1/2 cup diced or chopped tomatoes, added to the pizza sauce.
The “Mix” (pay attention now…this is very different)
Be sure all your ingredients are at room temperature for at least 20 minutes before preparation. (If they are all refrigerated, cooking time will be longer)
Place all ingredients, except the pizza sauce, sausage and spices in a 2 quart seal-able plastic bag and mix it until they are evenly balanced (Don’t knead it, just mix it like you mix a salad)
At least 45 minutes before making the pizza, place a baking stone either on the floor of the oven (for gas ovens), or on a rack in the lower third of the oven.
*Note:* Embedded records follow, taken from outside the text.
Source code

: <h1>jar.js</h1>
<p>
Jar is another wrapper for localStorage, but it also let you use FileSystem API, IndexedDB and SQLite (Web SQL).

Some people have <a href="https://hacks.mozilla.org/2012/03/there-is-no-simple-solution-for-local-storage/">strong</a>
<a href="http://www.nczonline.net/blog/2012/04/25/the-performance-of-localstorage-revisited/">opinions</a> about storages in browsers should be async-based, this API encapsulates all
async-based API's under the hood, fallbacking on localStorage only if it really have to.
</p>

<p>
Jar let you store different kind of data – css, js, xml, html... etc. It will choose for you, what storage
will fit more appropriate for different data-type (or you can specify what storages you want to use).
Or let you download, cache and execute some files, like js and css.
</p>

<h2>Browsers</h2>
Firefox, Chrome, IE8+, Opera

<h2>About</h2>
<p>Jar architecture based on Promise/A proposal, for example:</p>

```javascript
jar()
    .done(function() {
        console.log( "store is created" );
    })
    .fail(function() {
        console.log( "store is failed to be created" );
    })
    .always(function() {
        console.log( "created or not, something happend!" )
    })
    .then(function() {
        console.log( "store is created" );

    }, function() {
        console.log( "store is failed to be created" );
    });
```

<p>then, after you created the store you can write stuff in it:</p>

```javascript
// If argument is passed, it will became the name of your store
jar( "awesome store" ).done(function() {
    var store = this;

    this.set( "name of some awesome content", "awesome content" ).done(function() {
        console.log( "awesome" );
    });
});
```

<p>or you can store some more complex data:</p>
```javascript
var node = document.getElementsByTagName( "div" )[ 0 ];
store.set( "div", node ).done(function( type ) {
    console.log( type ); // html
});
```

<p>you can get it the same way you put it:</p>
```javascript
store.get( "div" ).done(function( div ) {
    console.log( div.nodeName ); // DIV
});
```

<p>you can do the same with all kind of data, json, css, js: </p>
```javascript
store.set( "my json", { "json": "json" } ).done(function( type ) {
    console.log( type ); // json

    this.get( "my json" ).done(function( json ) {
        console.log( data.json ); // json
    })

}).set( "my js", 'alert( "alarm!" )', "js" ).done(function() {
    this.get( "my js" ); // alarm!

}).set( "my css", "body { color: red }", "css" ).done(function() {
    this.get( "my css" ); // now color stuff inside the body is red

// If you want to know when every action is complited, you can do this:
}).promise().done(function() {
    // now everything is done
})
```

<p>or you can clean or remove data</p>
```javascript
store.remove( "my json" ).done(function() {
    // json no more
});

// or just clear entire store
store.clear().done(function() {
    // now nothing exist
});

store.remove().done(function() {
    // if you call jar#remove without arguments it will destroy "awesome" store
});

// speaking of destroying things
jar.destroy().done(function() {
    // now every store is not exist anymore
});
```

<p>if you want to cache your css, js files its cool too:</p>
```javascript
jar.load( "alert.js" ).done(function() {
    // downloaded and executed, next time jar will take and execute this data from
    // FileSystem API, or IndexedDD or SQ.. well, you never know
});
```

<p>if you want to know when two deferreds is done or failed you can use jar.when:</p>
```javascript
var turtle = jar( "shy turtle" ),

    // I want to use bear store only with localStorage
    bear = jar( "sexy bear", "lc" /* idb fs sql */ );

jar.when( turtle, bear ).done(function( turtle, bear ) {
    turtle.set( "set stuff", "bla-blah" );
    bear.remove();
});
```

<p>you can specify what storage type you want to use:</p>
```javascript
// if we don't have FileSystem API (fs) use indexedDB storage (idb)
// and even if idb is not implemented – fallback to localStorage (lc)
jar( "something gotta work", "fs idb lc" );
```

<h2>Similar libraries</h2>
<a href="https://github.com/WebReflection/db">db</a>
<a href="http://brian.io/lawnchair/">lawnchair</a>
Pre-heat the oven to 500F. If you do not have a baking stone, you can use a perforated metal pizza pan, but do not preheat the pan.
Knead and press your pizza dough into a large, thin circle (or square, if you feel funky) and place it on the pizza stone or on the metal pizza pan.
Here’s the fun part!
Using a large spoon or ladle, spread about ¼ cup of the pizza sauce onto the pizza dough, leaving about ½ inch border around the edges.
Give the “Mix” one more tumble and spread about 1/2 of it evenly over the sauce, sprinkling with your fingers.
Place the sausage in bite sized bits, evenly across the top of the pizza, and sprinkle on the rest of the “mix”.
Drizzle the balance of the sauce across the top of the mix.
Place the stone or pan on the middle rack in your oven and bake for approximately 15 minutes, or until the toppings turn golden brown.
Let the Pizza sit out on the counter for about ten minutes before you slice.
Enjoy and repeat as often as you like.
Yes, of course you can change the ingredients. You don’t like onions, switch to black olives. No, try some pre-roasted red or green pepers. You get it now? That’s what a Pizza is. Just don’t go overboard with too much “wet” ingredients, otherwise we have to change the name to Pizza Soup. Hmmm, now there’s an idea!